Erneuter Frontalangriff auf den Zivildienst

Im Zuge des Kriegs in der Ukraine lässt die bürgerliche Ratsmehrheit keine Gelegenheit aus, ihre Macht zu nutzen. Nach dem undemokratischen Durchboxen der F-35-Beschaffung und der unsäglich überdimensionierten Armeebudgeterhöhung folgt nun ein erneuter Angriff auf den Zivildienst – obwohl erst vor zwei Jahren eine Verschärfung abgelehnt wurde.

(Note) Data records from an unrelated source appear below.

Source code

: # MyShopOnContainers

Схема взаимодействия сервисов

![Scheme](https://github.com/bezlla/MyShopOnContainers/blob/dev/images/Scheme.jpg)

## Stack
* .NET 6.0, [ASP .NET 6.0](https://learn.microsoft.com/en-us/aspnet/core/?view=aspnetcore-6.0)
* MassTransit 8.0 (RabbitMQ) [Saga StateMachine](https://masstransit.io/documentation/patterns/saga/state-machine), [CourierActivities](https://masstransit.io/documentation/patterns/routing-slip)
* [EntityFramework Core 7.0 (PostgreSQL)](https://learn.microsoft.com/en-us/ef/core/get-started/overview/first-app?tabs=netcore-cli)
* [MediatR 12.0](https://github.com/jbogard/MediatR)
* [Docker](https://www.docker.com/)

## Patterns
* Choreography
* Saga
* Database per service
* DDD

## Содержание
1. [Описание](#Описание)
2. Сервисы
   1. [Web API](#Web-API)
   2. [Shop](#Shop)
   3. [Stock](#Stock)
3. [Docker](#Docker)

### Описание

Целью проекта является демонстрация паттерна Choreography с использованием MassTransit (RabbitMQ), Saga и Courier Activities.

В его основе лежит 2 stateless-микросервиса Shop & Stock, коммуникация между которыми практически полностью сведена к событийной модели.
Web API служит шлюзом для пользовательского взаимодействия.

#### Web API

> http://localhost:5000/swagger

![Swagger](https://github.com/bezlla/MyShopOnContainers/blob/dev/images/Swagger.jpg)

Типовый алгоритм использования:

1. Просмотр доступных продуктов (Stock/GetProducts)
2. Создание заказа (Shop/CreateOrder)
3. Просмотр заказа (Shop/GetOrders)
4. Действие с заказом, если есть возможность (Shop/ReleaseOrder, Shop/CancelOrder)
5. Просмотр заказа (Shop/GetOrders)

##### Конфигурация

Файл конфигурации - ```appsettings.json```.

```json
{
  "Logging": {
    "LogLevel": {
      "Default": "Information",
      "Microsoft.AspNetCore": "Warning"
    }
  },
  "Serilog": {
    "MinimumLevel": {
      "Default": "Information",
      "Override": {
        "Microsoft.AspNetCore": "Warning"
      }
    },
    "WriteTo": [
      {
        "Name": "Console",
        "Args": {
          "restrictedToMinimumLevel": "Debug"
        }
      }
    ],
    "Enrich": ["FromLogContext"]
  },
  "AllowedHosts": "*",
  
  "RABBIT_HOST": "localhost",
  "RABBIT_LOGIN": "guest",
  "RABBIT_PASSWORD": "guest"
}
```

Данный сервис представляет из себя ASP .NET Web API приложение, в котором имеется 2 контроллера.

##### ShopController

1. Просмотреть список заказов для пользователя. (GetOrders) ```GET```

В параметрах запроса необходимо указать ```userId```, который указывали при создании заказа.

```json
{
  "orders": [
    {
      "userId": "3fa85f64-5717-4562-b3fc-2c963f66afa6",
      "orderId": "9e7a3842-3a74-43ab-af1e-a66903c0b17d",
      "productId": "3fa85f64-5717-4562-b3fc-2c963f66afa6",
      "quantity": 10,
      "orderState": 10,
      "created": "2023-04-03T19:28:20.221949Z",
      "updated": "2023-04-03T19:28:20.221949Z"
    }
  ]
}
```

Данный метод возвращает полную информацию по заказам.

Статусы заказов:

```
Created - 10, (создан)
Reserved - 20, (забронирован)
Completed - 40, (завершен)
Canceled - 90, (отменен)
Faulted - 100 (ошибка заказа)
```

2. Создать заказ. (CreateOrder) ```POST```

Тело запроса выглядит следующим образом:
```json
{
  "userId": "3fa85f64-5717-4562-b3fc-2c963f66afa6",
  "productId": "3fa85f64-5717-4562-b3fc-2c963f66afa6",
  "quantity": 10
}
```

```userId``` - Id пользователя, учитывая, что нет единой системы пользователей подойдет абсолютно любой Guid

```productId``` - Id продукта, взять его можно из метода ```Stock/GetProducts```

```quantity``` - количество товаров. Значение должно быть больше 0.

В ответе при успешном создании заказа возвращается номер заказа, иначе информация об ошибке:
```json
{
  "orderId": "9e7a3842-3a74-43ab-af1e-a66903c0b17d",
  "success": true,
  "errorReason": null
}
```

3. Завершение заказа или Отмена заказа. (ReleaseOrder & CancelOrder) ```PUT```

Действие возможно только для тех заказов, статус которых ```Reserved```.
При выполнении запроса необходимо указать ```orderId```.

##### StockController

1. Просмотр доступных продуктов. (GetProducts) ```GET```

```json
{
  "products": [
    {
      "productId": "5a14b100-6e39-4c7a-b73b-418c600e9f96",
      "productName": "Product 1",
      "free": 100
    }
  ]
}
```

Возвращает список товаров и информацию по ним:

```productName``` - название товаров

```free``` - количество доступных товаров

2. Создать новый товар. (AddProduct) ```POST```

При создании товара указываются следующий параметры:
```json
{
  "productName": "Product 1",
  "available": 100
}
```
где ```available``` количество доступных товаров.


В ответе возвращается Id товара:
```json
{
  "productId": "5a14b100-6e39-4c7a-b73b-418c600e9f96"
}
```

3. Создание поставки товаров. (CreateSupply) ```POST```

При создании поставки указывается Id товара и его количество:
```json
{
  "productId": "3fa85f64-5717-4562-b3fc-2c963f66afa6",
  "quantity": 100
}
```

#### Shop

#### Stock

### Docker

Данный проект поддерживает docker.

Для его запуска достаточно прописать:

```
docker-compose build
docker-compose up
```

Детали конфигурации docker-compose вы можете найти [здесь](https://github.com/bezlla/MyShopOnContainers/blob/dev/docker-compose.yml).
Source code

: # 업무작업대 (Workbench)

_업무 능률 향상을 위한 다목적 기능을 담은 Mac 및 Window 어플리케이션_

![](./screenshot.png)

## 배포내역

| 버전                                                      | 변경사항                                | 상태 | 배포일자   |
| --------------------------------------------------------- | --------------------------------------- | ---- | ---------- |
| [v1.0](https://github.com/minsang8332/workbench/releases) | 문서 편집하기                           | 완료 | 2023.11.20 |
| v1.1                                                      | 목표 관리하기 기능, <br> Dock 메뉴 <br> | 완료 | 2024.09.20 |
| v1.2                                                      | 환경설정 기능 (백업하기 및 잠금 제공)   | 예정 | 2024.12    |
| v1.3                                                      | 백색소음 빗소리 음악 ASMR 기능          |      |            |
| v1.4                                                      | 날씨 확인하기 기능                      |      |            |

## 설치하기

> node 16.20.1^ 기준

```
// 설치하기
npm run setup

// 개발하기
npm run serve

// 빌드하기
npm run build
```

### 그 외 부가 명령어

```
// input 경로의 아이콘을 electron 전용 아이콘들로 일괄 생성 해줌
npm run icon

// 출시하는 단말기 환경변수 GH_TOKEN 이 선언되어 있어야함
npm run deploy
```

Der Bundesrat klagt schon länger über drohende Bestandslücken bei Armee und Zivilschutz (darauf kommen wir noch zurück). Mitte-Rechts sieht dabei den Zivildienst als Problem, weil zu viele Männer diesen Weg einschlagen würden. Deshalb stand vor zwei Jahren eine Verschlechterung der Bedingungen für Zivildienstleistende im Raum, die zum Glück vom Parlament abgelehnt wurde. Doch weil die Bürgerlichen merkten, dass sie den Krieg in der Ukraine ausnutzen und sich militärpolitisch so ziemlich alles erlauben können, kommt der Frontalangriff auf den Zivildienstes erneut aufs Parkett. Zusätzlich fordert die Sicherheitspolitische Kommission des Nationalrats (SiK-N) nun die sofortige Zusammenlegung von Zivildienst und Zivilschutz. 

Zentrale Unterschiede

Der Bericht des Bundesrates über die Alimentierung von Armee und Zivilschutz sieht diese Massnahme bei einer von zwei möglichen Dienstpflichtrevisionen ebenfalls vor. Der SiK-N kann es aber nicht schnell genug gehen. Wie auch beim Armeebudget wird in unüberlegt schnellem Tempo agiert. Diese Zusammenlegung ist in mehrerer Hinsicht problematisch und auch viel komplexer, als sie vielleicht den Anschein macht. Zivildienst und Zivilschutz haben eigene Strukturen und Logiken, die sich schwer vereinbaren lassen. Der Zivilschutz bereitet sich auf Extremfälle vor, der Zivildienst hilft zugunsten des gesamten Wohlergehens der Gesellschaft. Sie werden auch unterschiedlich rekrutiert: Zivildienst aus Gewissensgründen, Zivilschutz bei Untauglichkeit. Zudem ist der Zivildienst national organisiert, während der Zivilschutz kantonal verwaltet wird. So ist auch das Problem der Unterbestände im Zivilschutz zu lösen, es gibt Kantone mit ungenutzten Reserven, während andere zu wenig Leute haben. Es ist ein Verteilungsproblem, das sich diese Organisation selbst geschaffen hat. Der Zivildienst muss nun dafür hinhalten, indem Zivildienstleistende künftig zu Zivilschutzeinsätzen gezwungen werden könnten.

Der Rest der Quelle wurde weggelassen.